Life & Disability Insurance: Term vs. Whole Life Mathematics

Last Updated: 5/18/2026
Preparation
Prep
Lesson Narrative

Students analyze the mathematics of life and disability insurance. They will calculate how disability insurance protects a worker's most valuable asset (their future income) and compare the high premiums of Whole Life insurance against the cost-effectiveness of Term Life insurance, proving the "Buy Term and Invest the Rest" wealth strategy.

Learning Goals

• Differentiate between Term Life and Whole Life insurance structures.


• Calculate the opportunity cost of high Whole Life premiums compared to index fund investing.


• Evaluate the necessity of short-term and long-term disability insurance for protecting lifetime income.
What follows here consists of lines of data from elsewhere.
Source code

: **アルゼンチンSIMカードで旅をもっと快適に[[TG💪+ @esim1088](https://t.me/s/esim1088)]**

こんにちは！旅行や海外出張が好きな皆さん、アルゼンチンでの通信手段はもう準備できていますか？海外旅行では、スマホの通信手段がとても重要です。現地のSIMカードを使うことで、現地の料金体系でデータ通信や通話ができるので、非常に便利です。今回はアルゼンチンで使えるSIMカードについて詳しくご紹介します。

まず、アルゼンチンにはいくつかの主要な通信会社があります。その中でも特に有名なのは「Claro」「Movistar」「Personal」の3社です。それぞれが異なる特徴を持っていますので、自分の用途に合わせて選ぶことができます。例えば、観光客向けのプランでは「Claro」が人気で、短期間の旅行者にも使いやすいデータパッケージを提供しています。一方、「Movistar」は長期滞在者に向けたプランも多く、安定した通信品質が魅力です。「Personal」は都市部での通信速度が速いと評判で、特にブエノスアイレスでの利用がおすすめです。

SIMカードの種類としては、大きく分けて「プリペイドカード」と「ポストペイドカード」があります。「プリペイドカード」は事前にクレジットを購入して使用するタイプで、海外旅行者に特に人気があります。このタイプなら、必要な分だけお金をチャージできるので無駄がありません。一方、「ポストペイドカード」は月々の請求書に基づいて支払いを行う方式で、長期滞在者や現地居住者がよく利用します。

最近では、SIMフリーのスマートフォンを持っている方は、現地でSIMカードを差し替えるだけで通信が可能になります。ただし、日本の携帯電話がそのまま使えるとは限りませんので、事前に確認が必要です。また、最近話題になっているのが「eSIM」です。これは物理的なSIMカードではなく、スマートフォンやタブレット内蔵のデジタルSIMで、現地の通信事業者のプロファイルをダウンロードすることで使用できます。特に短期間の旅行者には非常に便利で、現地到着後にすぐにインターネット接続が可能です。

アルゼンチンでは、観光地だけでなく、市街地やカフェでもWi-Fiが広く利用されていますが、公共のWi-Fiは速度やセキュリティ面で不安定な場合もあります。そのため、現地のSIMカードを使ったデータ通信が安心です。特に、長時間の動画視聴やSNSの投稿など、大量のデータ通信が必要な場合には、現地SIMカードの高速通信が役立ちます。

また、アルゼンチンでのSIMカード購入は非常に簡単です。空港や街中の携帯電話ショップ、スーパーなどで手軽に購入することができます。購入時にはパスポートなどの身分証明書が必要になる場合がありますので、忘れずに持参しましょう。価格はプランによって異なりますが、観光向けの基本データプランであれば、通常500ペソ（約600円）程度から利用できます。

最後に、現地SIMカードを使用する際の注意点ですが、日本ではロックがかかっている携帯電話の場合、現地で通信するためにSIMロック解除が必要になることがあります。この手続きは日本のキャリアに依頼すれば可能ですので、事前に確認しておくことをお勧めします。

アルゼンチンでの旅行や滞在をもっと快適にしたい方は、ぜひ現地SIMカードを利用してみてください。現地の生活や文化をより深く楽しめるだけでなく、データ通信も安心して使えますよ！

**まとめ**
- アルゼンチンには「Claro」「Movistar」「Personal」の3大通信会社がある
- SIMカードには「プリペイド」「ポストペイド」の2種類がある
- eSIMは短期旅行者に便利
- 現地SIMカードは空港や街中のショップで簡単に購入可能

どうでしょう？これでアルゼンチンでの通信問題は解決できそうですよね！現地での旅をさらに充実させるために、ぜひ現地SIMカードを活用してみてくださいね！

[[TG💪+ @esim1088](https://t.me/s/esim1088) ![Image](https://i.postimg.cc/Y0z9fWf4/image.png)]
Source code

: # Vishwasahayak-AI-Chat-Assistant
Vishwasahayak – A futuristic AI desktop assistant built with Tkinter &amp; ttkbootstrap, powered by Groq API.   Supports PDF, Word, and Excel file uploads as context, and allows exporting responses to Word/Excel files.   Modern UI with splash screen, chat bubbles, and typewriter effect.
Student Facing Lesson Objective

• Let's calculate the cheapest way to protect our families if we pass away, and how to protect our paychecks if we get injured.

Student Facing Learning Targets ("I Can" Statements)

• I can explain why Term Life is usually a better financial choice than Whole Life insurance.


• I can calculate the income replaced by disability insurance.


• I understand what my biggest financial asset actually is.

Required Academic Standards

National Jump$tart Standards:


• Risk Management and Insurance (Standard 1): Determine how to manage risk and protect against financial loss.

Glossary Entries

Term Life Insurance: A policy that provides coverage for a specific period of time (e.g., 20 years) and pays out only if the insured dies during that term.


Whole Life Insurance: A permanent policy that covers the insured for their entire life and includes a savings component (cash value), but charges massive premiums.


Beneficiary: The person designated to receive the financial payout from a life insurance policy.


Disability Insurance: A policy that pays a percentage of a worker's income if they are injured or ill and cannot work.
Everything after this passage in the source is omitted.